Back in January, we shipped the Azure Cosmos DB Agent kit in preview with 45 rules and a hypothesis: if we package Azure Cosmos DB expertise into a format that AI coding agents understand, developers will stop making the same expensive mistakes. That hypothesis held up. What surprised us was how much the rules themselves needed to evolve once we started systematically testing them.
Today the Agent Kit is generally available . It now contains 120+ rules across 12 categories. But the number that matters more: we’ve run over 200 automated test iterations where AI agents build real applications from scratch using these rules, and we’ve fixed every gap those tests exposed.
Why We Spent Four Months on Testing Infrastructure
We could have just kept adding rules. That’s what most knowledge bases do — accumulate content and hope it’s correct. Instead, we built something we hadn’t seen anyone else do for agent skills: a closed-loop testing system that runs the rules through real code generation and checks the output.

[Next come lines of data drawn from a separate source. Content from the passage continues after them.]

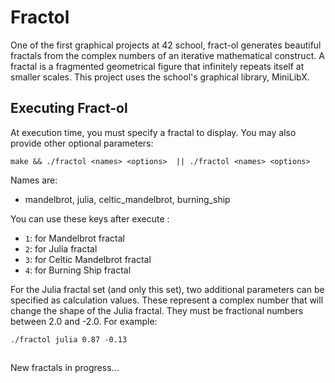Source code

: # Fractol
One of the first graphical projects at 42 school, fract-ol generates beautiful fractals from the complex numbers of an iterative mathematical construct. A fractal is a fragmented geometrical figure that infinitely repeats itself at smaller scales. This project uses the school's graphical library, MiniLibX.

## Executing Fract-ol

At execution time, you must specify a fractal to display. You may also provide other optional parameters:

```shell
make && ./fractol <names> <options>  || ./fractol <names> <options>
```
Names are:
* mandelbrot, julia, celtic_mandelbrot, burning_ship

You can use these keys after execute :
* ```1```: for Mandelbrot fractal
* ```2```: for Julia fractal
* ```3```: for Celtic Mandelbrot fractal
* ```4```: for Burning Ship fractal

For the Julia fractal set (and only this set), two additional parameters can be specified as calculation values. These represent a complex number that will change the shape of the Julia fractal. They must be fractional numbers between 2.0 and -2.0. For example:

```shell
./fractol julia 0.87 -0.13
```
##
##
##
##
New fractals in progress...
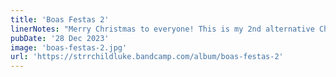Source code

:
 ```yaml
---
title: 'Boas Festas 2'
linerNotes: "Merry Christmas to everyone! This is my 2nd alternative Christmas album and I know it's late but there's still 8 days of Christmas left! All proceeds will go towards my bank overdraft haha. I hope you enjoy it!"
pubDate: '28 Dec 2023'
image: 'boas-festas-2.jpg'
url: 'https://strrchildluke.bandcamp.com/album/boas-festas-2'
---
```


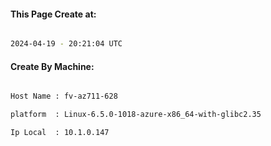 
   
#### This Page Create at:

```bash

2024-04-19 - 20:21:04 UTC

```

#### Create By Machine:

```bash

Host Name : fv-az711-628

platform  : Linux-6.5.0-1018-azure-x86_64-with-glibc2.35

Ip Local  : 10.1.0.147

```

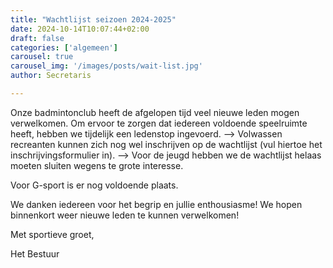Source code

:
 ```yaml
---
title: "Wachtlijst seizoen 2024-2025"
date: 2024-10-14T10:07:44+02:00
draft: false
categories: ['algemeen']
carousel: true
carousel_img: '/images/posts/wait-list.jpg'
author: Secretaris

---
```



Onze badmintonclub heeft de afgelopen tijd veel nieuwe leden mogen verwelkomen. Om ervoor te zorgen dat iedereen voldoende speelruimte heeft, hebben we tijdelijk een ledenstop ingevoerd. 
--> Volwassen recreanten kunnen zich nog wel inschrijven op de wachtlijst (vul hiertoe het inschrijvingsformulier in). 
--> Voor de jeugd hebben we de wachtlijst helaas moeten sluiten wegens te grote interesse.

Voor G-sport is er nog voldoende plaats. 

We danken iedereen voor het begrip en jullie enthousiasme! We hopen binnenkort weer nieuwe leden te kunnen verwelkomen!



Met sportieve groet,

Het Bestuur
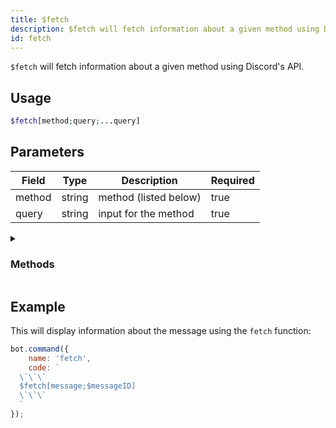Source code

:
 ```yaml
---
title: $fetch
description: $fetch will fetch information about a given method using Discord's API.
id: fetch
---
```


`$fetch` will fetch information about a given method using Discord's API.

## Usage

```php
$fetch[method;query;...query]
```

## Parameters

| Field  | Type   | Description           | Required |
|--------|--------|-----------------------|----------|
| method | string | method (listed below) | true     |
| query  | string | input for the method  | true     |

<details>
  <summary><h3> Methods </h3></summary>

| Method              |
|---------------------|
| message             |
| channel             |
| user                |
| invite              |
| webhook             |
| application         |
| command             |
| guildPreview        |
| guildTemplate       |
| premiumStickerPacks |
| sticker             |
| guildCommand        |
| default             |

</details>

## Example

This will display information about the message using the `fetch` function:

```javascript
bot.command({
    name: 'fetch',
    code: `
  \`\`\`
  $fetch[message;$messageID]
  \`\`\`
  `
});
```
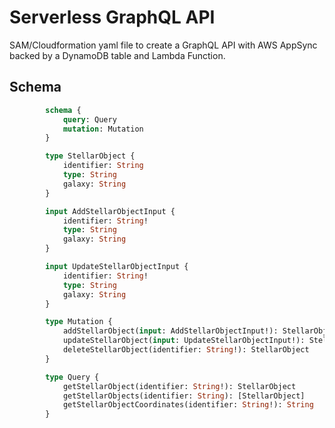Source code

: # Serverless GraphQL API

SAM/Cloudformation yaml file to create a GraphQL API with AWS AppSync backed by a DynamoDB table 
and Lambda Function.


## Schema

```graphql
        schema {
            query: Query
            mutation: Mutation
        }

        type StellarObject {
            identifier: String
            type: String
            galaxy: String
        }

        input AddStellarObjectInput {
            identifier: String!
            type: String
            galaxy: String
        }

        input UpdateStellarObjectInput {
            identifier: String!
            type: String
            galaxy: String
        }

        type Mutation {
            addStellarObject(input: AddStellarObjectInput!): StellarObject
            updateStellarObject(input: UpdateStellarObjectInput!): StellarObject
            deleteStellarObject(identifier: String!): StellarObject
        }

        type Query {
            getStellarObject(identifier: String!): StellarObject
            getStellarObjects(identifier: String): [StellarObject]
            getStellarObjectCoordinates(identifier: String!): String
        }
```
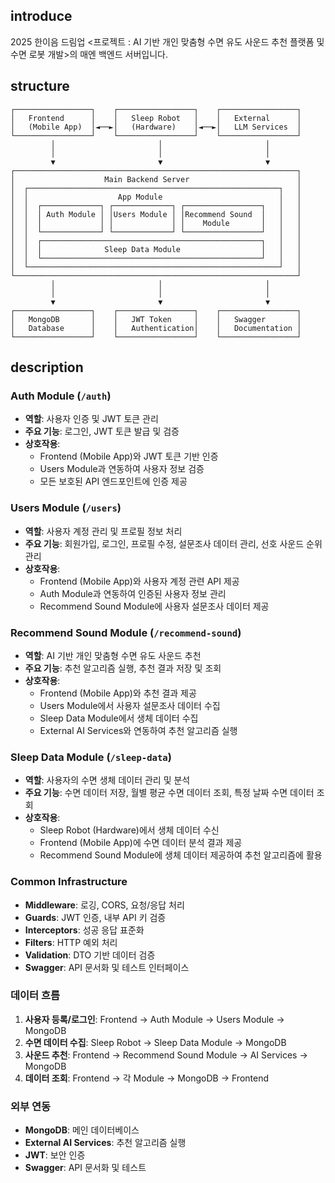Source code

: ## introduce

2025 한이음 드림업 <프로젝트 : AI 기반 개인 맞춤형 수면 유도 사운드 추천 플랫폼 및 수면 로봇 개발>의 매엔 백엔드 서버입니다.

## structure

```
┌─────────────────┐    ┌─────────────────┐    ┌─────────────────┐
│   Frontend      │    │   Sleep Robot   │    │   External      │
│   (Mobile App)  │◄──►│   (Hardware)    │◄──►│   LLM Services  │
└─────────────────┘    └─────────────────┘    └─────────────────┘
         │                       │                       │
         │                       │                       │
         ▼                       ▼                       ▼
┌───────────────────────────────────────────────────────────────┐
│                    Main Backend Server                        │
│  ┌────────────────────────────────────────────────────────┐   │
│  │                    App Module                          │   │
│  │  ┌─────────────┐ ┌─────────────┐ ┌─────────────────┐   │   │
│  │  │ Auth Module │ │Users Module │ │Recommend Sound  │   │   │
│  │  │             │ │             │ │    Module       │   │   │
│  │  └─────────────┘ └─────────────┘ └─────────────────┘   │   │
│  │  ┌─────────────────────────────────────────────────┐   │   │
│  │  │              Sleep Data Module                  │   │   │
│  │  └─────────────────────────────────────────────────┘   │   │
│  └────────────────────────────────────────────────────────┘   │
└───────────────────────────────────────────────────────────────┘
         │                       │                       │
         │                       │                       │
         ▼                       ▼                       ▼
┌─────────────────┐    ┌─────────────────┐    ┌─────────────────┐
│   MongoDB       │    │   JWT Token     │    │   Swagger       │
│   Database      │    │   Authentication│    │   Documentation │
└─────────────────┘    └─────────────────┘    └─────────────────┘
```

## description

### **Auth Module** (`/auth`)

- **역할**: 사용자 인증 및 JWT 토큰 관리
- **주요 기능**: 로그인, JWT 토큰 발급 및 검증
- **상호작용**:
  - Frontend (Mobile App)와 JWT 토큰 기반 인증
  - Users Module과 연동하여 사용자 정보 검증
  - 모든 보호된 API 엔드포인트에 인증 제공

### **Users Module** (`/users`)

- **역할**: 사용자 계정 관리 및 프로필 정보 처리
- **주요 기능**: 회원가입, 로그인, 프로필 수정, 설문조사 데이터 관리, 선호 사운드 순위 관리
- **상호작용**:
  - Frontend (Mobile App)와 사용자 계정 관련 API 제공
  - Auth Module과 연동하여 인증된 사용자 정보 관리
  - Recommend Sound Module에 사용자 설문조사 데이터 제공

### **Recommend Sound Module** (`/recommend-sound`)

- **역할**: AI 기반 개인 맞춤형 수면 유도 사운드 추천
- **주요 기능**: 추천 알고리즘 실행, 추천 결과 저장 및 조회
- **상호작용**:
  - Frontend (Mobile App)와 추천 결과 제공
  - Users Module에서 사용자 설문조사 데이터 수집
  - Sleep Data Module에서 생체 데이터 수집
  - External AI Services와 연동하여 추천 알고리즘 실행

### **Sleep Data Module** (`/sleep-data`)

- **역할**: 사용자의 수면 생체 데이터 관리 및 분석
- **주요 기능**: 수면 데이터 저장, 월별 평균 수면 데이터 조회, 특정 날짜 수면 데이터 조회
- **상호작용**:
  - Sleep Robot (Hardware)에서 생체 데이터 수신
  - Frontend (Mobile App)에 수면 데이터 분석 결과 제공
  - Recommend Sound Module에 생체 데이터 제공하여 추천 알고리즘에 활용

### **Common Infrastructure**

- **Middleware**: 로깅, CORS, 요청/응답 처리
- **Guards**: JWT 인증, 내부 API 키 검증
- **Interceptors**: 성공 응답 표준화
- **Filters**: HTTP 예외 처리
- **Validation**: DTO 기반 데이터 검증
- **Swagger**: API 문서화 및 테스트 인터페이스

### **데이터 흐름**

1. **사용자 등록/로그인**: Frontend → Auth Module → Users Module → MongoDB
2. **수면 데이터 수집**: Sleep Robot → Sleep Data Module → MongoDB
3. **사운드 추천**: Frontend → Recommend Sound Module → AI Services → MongoDB
4. **데이터 조회**: Frontend → 각 Module → MongoDB → Frontend

### **외부 연동**

- **MongoDB**: 메인 데이터베이스
- **External AI Services**: 추천 알고리즘 실행
- **JWT**: 보안 인증
- **Swagger**: API 문서화 및 테스트
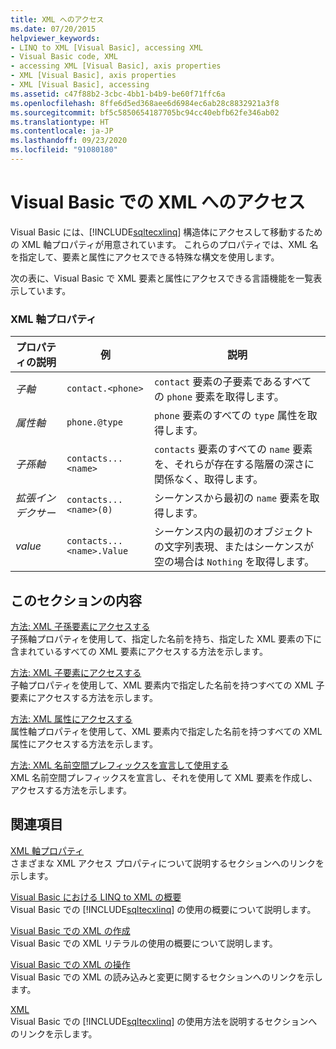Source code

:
 ```yaml
---
title: XML へのアクセス
ms.date: 07/20/2015
helpviewer_keywords:
- LINQ to XML [Visual Basic], accessing XML
- Visual Basic code, XML
- accessing XML [Visual Basic], axis properties
- XML [Visual Basic], axis properties
- XML [Visual Basic], accessing
ms.assetid: c47f88b2-3cbc-4bb1-b4b9-be60f71ffc6a
ms.openlocfilehash: 8ffe6d5ed368aee6d6984ec6ab28c8832921a3f8
ms.sourcegitcommit: bf5c5850654187705bc94cc40ebfb62fe346ab02
ms.translationtype: HT
ms.contentlocale: ja-JP
ms.lasthandoff: 09/23/2020
ms.locfileid: "91080180"
---
```

# <a name="accessing-xml-in-visual-basic"></a>Visual Basic での XML へのアクセス

Visual Basic には、[!INCLUDE[sqltecxlinq](~/includes/sqltecxlinq-md.md)] 構造体にアクセスして移動するための XML 軸プロパティが用意されています。 これらのプロパティでは、XML 名を指定して、要素と属性にアクセスできる特殊な構文を使用します。  
  
 次の表に、Visual Basic で XML 要素と属性にアクセスできる言語機能を一覧表示しています。  
  
### <a name="xml-axis-properties"></a>XML 軸プロパティ  
  
|プロパティの説明|例|説明|  
|--------------------------|-------------|-----------------|  
|*子軸*|`contact.<phone>`|`contact` 要素の子要素であるすべての `phone` 要素を取得します。|  
|*属性軸*|`phone.@type`|`phone` 要素のすべての `type` 属性を取得します。|  
|*子孫軸*|`contacts...<name>`|`contacts` 要素のすべての `name` 要素を、それらが存在する階層の深さに関係なく、取得します。|  
|*拡張インデクサー*|`contacts...<name>(0)`|シーケンスから最初の `name` 要素を取得します。|  
|*value*|`contacts...<name>.Value`|シーケンス内の最初のオブジェクトの文字列表現、またはシーケンスが空の場合は `Nothing` を取得します。|  
  
## <a name="in-this-section"></a>このセクションの内容  

 [方法: XML 子孫要素にアクセスする](how-to-access-xml-descendant-elements.md)  
 子孫軸プロパティを使用して、指定した名前を持ち、指定した XML 要素の下に含まれているすべての XML 要素にアクセスする方法を示します。  
  
 [方法: XML 子要素にアクセスする](how-to-access-xml-child-elements.md)  
 子軸プロパティを使用して、XML 要素内で指定した名前を持つすべての XML 子要素にアクセスする方法を示します。  
  
 [方法: XML 属性にアクセスする](how-to-access-xml-attributes.md)  
 属性軸プロパティを使用して、XML 要素内で指定した名前を持つすべての XML 属性にアクセスする方法を示します。  
  
 [方法: XML 名前空間プレフィックスを宣言して使用する](how-to-declare-and-use-xml-namespace-prefixes.md)  
 XML 名前空間プレフィックスを宣言し、それを使用して XML 要素を作成し、アクセスする方法を示します。  
  
## <a name="related-sections"></a>関連項目  

 [XML 軸プロパティ](../../../language-reference/xml-axis/index.md)  
 さまざまな XML アクセス プロパティについて説明するセクションへのリンクを示します。  
  
 [Visual Basic における LINQ to XML の概要](overview-of-linq-to-xml.md)  
 Visual Basic での [!INCLUDE[sqltecxlinq](~/includes/sqltecxlinq-md.md)] の使用の概要について説明します。  
  
 [Visual Basic での XML の作成](creating-xml.md)  
 Visual Basic での XML リテラルの使用の概要について説明します。  
  
 [Visual Basic での XML の操作](manipulating-xml.md)  
 Visual Basic での XML の読み込みと変更に関するセクションへのリンクを示します。  
  
 [XML](index.md)  
 Visual Basic での [!INCLUDE[sqltecxlinq](~/includes/sqltecxlinq-md.md)] の使用方法を説明するセクションへのリンクを示します。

The setup works like this. We have five application scenarios — an e-commerce order API, a gaming leaderboard, an IoT telemetry pipeline, a RAG chat app, and a multi-tenant SaaS platform. For each scenario, we define an API contract (what endpoints exist, what they return, what edge cases they handle). Then we let GitHub Copilot generate the entire application with our skill loaded, spin up the Azure Cosmos DB Emulator in CI, build the app, run it, and hit it with a full test suite covering API behavior, Cosmos infrastructure setup, and data integrity.
When tests fail, we examine the cause. In some cases, the rule itself is wrong. In others, the rule is technically correct but vague enough that agents interpret it differently. Sometimes the issue exposes a gap: an Azure Cosmos DB behavior that had not yet been documented. In every case, we update the rule and run the batch again.
We don’t run each scenario once. We run it 5+ times per language to get statistical confidence. One passing iteration might be luck. Five passing iterations means the rule is solid.
Some results that gave us confidence to ship GA:
- The IoT telemetry scenario in .NET scored 9.5/10 — the agent correctly applied 30+ rules including hierarchical partition keys, autoscale, TTL, composite indexes, and singleton client patterns, all in a single generation pass.
- The gaming leaderboard in Python went from 5/10 without the skill to 9/10 with it. The delta was entirely in Cosmos-specific gotchas that general-purpose agents don’t know about.
- The multi-tenant SaaS scenario in Java hit 100% test pass rate on API contract, Cosmos infrastructure, and data integrity tests across all iterations where the build succeeded. (The 40% build failure rate turned out to be a Netty/OpenSSL issue with the local emulator, not a skill gap.)
Rules We Discovered the Hard Way
The most useful rules in the kit didn’t come from documentation reviews. They came from watching AI agents repeatedly make the same mistake and figuring out how to teach them not to.
The enum serialization trap. In our e-commerce scenario, the .NET SDK was storing order status as integers (0, 1, 2) while the generated queries were filtering by string values (“Pending”, “Shipped”, “Delivered”). Every status query returned zero results. The app looked like it worked — no errors, no crashes — it just silently returned empty arrays. We added sdk-serialization-enums and the problem disappeared across all subsequent iterations.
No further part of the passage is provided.